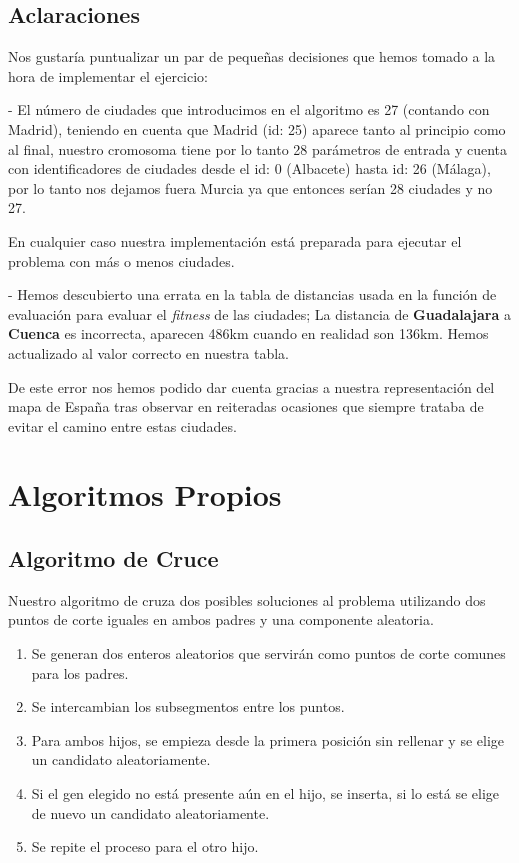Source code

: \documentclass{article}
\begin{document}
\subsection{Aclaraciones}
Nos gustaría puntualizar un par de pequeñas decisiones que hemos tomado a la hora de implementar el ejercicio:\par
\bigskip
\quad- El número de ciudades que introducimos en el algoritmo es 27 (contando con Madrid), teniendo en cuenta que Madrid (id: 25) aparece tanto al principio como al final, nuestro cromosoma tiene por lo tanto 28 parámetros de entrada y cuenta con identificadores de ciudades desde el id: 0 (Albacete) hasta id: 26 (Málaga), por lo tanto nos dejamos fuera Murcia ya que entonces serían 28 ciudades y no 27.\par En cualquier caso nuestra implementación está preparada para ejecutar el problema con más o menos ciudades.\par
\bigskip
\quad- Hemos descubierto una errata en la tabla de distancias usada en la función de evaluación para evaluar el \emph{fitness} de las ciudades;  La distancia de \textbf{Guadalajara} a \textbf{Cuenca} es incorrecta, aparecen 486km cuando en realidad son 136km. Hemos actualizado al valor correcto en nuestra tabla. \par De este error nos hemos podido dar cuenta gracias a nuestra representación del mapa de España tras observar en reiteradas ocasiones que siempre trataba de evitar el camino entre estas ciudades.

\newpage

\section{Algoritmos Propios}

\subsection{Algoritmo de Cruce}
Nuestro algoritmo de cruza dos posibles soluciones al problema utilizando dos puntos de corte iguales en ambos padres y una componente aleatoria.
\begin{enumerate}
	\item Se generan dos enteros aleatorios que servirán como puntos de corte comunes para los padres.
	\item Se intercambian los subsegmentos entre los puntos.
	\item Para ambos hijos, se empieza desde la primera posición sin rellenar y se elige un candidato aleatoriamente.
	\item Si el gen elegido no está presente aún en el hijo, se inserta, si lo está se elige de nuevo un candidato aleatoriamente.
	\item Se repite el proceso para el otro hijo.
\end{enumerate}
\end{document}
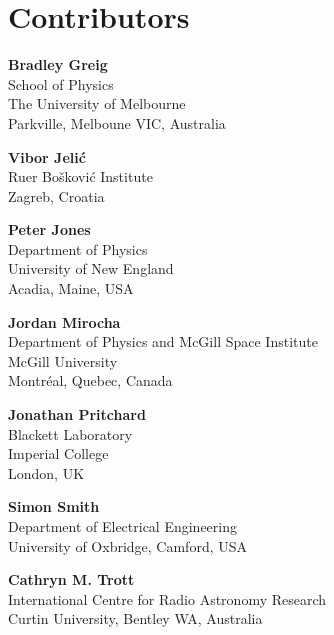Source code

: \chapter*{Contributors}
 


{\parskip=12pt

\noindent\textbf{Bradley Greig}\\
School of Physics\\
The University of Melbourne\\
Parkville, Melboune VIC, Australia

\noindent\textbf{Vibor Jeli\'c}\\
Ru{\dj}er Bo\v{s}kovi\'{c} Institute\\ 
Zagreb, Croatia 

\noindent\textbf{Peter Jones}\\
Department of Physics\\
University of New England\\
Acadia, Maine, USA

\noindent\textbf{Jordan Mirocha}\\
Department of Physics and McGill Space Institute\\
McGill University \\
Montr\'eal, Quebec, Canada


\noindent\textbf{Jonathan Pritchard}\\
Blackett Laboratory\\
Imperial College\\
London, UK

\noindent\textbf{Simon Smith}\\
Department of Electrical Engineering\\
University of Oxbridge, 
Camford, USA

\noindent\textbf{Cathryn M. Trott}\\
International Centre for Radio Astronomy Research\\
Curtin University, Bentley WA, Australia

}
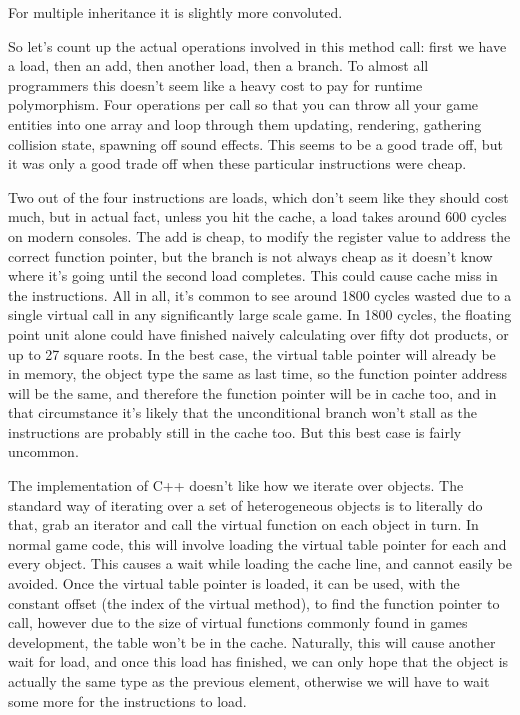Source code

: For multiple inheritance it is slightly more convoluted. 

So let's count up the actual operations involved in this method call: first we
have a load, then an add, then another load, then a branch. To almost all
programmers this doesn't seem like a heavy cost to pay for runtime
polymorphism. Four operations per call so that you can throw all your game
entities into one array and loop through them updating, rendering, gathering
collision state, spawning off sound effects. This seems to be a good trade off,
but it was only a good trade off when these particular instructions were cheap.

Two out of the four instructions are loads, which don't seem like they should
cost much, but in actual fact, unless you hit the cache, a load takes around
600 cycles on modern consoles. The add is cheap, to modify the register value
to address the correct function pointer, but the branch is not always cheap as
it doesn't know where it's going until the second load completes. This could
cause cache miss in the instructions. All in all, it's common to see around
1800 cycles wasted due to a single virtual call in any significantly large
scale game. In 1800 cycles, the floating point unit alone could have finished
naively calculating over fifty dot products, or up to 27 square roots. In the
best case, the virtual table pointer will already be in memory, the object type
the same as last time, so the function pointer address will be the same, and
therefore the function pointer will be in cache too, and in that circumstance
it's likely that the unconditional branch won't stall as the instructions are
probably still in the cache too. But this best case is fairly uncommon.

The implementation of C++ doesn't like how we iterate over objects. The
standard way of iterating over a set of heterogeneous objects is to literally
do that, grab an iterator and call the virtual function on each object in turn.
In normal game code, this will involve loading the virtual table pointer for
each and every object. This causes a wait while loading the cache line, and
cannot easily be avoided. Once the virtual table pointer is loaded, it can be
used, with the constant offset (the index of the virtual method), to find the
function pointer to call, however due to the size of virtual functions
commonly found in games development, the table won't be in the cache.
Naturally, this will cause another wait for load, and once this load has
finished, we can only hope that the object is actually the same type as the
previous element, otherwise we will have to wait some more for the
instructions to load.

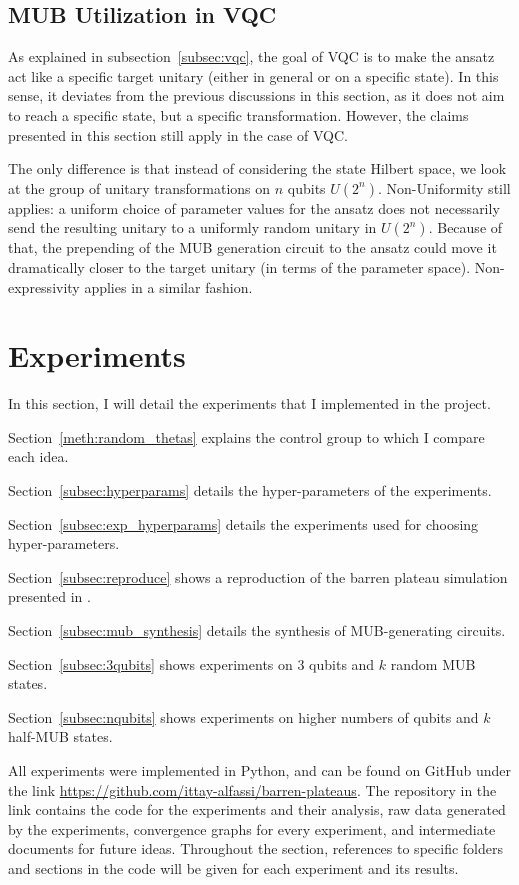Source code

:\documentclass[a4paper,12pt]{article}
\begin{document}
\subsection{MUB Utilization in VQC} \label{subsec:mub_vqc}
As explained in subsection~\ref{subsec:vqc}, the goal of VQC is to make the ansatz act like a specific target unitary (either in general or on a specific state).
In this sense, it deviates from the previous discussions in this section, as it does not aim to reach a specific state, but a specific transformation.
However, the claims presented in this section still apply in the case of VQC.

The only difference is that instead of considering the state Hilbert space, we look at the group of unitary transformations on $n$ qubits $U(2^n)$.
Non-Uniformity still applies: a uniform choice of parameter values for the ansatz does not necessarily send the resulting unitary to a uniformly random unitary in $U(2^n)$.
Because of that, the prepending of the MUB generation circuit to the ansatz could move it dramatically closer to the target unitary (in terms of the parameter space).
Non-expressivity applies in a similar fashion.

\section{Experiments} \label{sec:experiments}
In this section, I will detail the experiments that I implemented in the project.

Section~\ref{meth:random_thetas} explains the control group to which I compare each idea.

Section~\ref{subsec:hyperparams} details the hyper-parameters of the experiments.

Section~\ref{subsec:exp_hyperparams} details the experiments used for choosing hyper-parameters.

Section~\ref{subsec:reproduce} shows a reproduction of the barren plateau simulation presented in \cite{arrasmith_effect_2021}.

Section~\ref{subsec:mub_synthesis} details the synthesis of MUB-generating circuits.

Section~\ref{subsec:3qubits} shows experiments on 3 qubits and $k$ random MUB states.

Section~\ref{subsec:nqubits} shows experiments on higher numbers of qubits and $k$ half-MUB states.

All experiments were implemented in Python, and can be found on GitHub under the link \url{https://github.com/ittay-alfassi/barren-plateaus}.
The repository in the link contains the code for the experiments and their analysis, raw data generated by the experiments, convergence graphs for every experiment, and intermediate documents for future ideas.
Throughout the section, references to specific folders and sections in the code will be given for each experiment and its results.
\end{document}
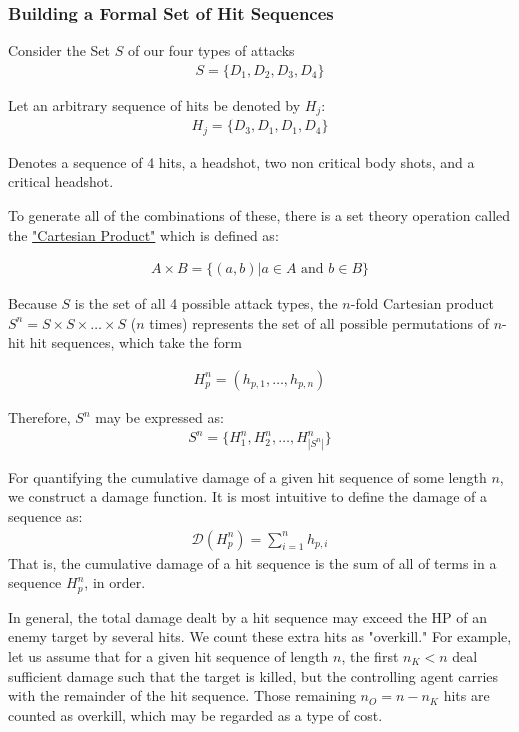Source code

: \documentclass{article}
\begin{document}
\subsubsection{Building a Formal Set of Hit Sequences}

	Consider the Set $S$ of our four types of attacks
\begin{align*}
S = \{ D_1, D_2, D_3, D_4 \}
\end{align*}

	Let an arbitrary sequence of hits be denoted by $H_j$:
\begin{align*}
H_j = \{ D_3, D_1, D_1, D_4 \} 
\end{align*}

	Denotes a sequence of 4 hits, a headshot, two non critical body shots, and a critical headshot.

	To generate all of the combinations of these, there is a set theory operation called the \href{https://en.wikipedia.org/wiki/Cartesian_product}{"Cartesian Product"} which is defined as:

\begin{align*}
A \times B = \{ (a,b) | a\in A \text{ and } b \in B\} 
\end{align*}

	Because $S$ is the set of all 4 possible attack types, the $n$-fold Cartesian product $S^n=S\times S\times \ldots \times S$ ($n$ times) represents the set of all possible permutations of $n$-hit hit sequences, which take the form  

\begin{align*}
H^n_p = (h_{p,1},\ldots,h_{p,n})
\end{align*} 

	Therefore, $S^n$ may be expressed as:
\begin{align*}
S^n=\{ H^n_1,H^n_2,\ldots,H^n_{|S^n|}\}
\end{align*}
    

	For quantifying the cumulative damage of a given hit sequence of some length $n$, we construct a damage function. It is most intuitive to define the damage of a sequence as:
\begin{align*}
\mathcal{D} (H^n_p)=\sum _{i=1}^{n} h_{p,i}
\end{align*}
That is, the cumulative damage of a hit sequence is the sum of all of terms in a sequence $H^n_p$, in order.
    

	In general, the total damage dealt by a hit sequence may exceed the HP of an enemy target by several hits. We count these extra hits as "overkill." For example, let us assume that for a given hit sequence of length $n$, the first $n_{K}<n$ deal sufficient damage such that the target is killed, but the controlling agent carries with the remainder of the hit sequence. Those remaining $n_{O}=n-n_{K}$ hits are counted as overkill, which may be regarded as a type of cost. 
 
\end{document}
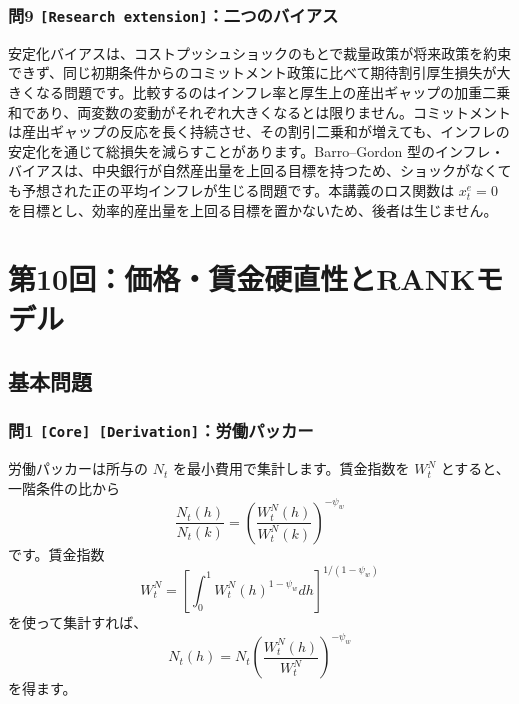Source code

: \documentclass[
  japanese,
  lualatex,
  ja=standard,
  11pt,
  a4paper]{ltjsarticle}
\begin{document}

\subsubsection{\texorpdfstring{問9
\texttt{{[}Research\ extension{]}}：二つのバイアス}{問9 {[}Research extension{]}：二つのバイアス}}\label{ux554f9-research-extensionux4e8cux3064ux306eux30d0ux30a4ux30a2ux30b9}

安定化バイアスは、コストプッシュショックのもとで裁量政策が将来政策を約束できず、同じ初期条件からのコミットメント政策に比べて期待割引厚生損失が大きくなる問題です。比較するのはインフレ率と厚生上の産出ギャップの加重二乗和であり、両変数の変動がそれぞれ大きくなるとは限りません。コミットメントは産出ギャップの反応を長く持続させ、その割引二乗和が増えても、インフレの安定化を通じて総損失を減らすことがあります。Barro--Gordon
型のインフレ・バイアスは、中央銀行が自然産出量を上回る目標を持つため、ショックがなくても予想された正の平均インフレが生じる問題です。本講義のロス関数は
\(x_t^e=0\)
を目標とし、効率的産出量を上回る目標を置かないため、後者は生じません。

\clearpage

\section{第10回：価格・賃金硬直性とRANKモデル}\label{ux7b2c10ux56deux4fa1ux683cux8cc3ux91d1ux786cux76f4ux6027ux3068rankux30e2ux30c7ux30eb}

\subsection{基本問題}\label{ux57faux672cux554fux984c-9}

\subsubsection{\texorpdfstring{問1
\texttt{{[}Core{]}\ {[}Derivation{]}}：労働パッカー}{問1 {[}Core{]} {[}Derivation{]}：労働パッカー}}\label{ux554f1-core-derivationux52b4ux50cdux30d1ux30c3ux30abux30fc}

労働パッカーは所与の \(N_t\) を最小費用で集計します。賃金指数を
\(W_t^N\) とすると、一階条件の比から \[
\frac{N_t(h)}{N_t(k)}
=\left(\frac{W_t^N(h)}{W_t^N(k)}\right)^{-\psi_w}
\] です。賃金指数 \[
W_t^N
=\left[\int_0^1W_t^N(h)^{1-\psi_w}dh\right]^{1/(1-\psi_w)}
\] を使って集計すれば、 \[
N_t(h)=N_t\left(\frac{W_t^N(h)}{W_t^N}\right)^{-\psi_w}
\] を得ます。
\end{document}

▶ [Exercise] Look through the data above and return exactly the lines from the one that contains "slightly more convoluted." to the one that contains "polymorphism. Four operations", inclusive, with nothing else.

▶ [Result below]
: For multiple inheritance it is slightly more convoluted. 

So let's count up the actual operations involved in this method call: first we
have a load, then an add, then another load, then a branch. To almost all
programmers this doesn't seem like a heavy cost to pay for runtime
polymorphism. Four operations per call so that you can throw all your game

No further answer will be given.